Saved entries
════

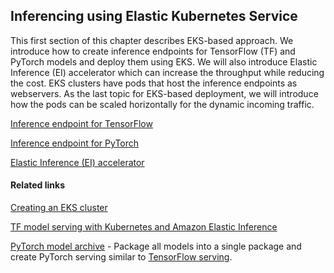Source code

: ## Inferencing using Elastic Kubernetes Service

This first section of this chapter describes EKS-based approach. 
We introduce how to create inference endpoints for TensorFlow (TF) and PyTorch models and deploy them using EKS. We will also introduce Elastic Inference (EI) accelerator which can increase the throughput while reducing the cost. EKS clusters have pods that host the inference endpoints as webservers. As the last topic for EKS-based deployment, 
we will introduce how the pods can be scaled horizontally for the dynamic incoming traffic.

[Inference endpoint for TensorFlow](https://docs.aws.amazon.com/deep-learning-containers/latest/devguide/deep-learning-containers-eks-tutorials-gpu-inference.html#deep-learning-containers-eks-tutorials-gpu-inference-tf)

[Inference endpoint for PyTorch](https://docs.aws.amazon.com/deep-learning-containers/latest/devguide/deep-learning-containers-eks-tutorials-gpu-inference.html#deep-learning-containers-eks-tutorials-gpu-inference-pytorch)

[Elastic Inference (EI) accelerator](https://github.com/aws-samples/amazon-elastic-inference-eks)

#### Related links

[Creating an EKS cluster](https://docs.aws.amazon.com/eks/latest/userguide/create-cluster.html)

[TF model serving with Kubernetes and Amazon Elastic Inference](https://aws.amazon.com/blogs/machine-learning/optimizing-tensorflow-model-serving-with-kubernetes-and-amazon-elastic-inference/)

[PyTorch model archive](https://github.com/pytorch/serve/blob/master/model-archiver) - Package all models into a single package and create PyTorch serving similar to [TensorFlow serving](https://www.tensorflow.org/tfx/guide/serving).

════

Task item: Answer with a number alone: how many lines of the records contain the string "tutorials"?

Exercise result: 2